==== Working data

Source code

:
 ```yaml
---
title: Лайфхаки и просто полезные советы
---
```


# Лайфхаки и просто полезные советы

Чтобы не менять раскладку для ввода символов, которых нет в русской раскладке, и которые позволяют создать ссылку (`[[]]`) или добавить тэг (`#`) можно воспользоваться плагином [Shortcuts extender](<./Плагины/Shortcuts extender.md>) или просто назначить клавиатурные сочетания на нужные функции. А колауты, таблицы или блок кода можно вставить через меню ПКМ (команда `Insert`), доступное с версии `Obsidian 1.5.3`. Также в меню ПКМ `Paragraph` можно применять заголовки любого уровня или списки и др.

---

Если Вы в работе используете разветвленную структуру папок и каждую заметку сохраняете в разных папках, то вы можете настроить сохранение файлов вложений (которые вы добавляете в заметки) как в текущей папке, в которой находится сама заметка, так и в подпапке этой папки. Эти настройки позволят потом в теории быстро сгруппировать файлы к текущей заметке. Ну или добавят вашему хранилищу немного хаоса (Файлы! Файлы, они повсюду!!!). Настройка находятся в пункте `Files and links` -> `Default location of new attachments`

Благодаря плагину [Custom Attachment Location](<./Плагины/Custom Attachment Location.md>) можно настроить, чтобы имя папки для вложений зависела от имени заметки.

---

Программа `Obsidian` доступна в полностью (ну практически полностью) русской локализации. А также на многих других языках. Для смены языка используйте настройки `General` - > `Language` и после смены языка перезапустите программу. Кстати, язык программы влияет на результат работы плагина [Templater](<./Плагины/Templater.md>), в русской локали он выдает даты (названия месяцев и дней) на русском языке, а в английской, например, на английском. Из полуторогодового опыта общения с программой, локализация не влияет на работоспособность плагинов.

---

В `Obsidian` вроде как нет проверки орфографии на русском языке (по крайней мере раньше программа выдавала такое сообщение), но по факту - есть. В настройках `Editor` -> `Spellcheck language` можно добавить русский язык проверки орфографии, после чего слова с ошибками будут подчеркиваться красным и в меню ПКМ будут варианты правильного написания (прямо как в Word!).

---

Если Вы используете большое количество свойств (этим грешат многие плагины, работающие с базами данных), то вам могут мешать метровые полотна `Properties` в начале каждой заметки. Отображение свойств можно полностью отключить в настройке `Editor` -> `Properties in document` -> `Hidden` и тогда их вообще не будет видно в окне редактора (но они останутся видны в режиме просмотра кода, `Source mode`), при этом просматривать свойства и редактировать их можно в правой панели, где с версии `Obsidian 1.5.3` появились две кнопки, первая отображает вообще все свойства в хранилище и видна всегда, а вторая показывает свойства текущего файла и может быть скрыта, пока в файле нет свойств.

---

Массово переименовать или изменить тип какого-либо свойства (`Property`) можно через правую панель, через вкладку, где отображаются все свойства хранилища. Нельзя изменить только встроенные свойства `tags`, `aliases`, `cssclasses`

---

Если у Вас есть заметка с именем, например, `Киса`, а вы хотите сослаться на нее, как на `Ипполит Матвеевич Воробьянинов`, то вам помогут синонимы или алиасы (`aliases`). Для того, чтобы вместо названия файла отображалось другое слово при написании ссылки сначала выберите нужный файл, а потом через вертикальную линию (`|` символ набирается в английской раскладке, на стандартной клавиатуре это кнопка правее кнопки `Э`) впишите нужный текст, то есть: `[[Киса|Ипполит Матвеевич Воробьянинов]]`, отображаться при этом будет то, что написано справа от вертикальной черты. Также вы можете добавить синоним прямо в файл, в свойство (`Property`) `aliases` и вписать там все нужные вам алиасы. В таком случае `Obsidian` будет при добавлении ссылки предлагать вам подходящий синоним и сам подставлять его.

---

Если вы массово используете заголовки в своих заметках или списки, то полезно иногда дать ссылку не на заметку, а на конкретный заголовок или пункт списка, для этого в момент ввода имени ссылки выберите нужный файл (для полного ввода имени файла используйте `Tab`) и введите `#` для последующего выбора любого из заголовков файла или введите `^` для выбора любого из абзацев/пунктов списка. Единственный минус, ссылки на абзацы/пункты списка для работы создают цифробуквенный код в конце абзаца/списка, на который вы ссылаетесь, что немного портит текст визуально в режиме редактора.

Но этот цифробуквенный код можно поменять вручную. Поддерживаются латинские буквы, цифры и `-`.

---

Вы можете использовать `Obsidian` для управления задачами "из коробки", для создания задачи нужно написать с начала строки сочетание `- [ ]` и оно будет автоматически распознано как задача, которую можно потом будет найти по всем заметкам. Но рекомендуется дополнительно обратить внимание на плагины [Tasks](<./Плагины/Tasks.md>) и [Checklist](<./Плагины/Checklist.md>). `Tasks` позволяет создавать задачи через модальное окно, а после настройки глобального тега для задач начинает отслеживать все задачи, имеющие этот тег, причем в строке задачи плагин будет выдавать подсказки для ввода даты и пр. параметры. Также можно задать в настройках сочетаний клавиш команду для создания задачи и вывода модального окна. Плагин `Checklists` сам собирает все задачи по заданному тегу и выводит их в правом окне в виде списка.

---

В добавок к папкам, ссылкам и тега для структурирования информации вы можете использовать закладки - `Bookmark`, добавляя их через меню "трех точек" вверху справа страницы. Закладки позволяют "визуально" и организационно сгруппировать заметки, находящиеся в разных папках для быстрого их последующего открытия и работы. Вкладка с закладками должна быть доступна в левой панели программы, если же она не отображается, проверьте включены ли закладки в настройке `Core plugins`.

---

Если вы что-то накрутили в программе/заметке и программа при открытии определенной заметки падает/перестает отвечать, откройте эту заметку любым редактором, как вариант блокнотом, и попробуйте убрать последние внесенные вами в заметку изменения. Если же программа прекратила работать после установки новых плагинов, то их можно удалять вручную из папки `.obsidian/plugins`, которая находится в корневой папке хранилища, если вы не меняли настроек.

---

========

Each line from the top of the listing down to and including the one containing "# Лайфхаки и просто полезные советы" should be transcribed exactly; nothing else is to be output.

Source code

:
 ```yaml
---
title: Лайфхаки и просто полезные советы
---
```


# Лайфхаки и просто полезные советы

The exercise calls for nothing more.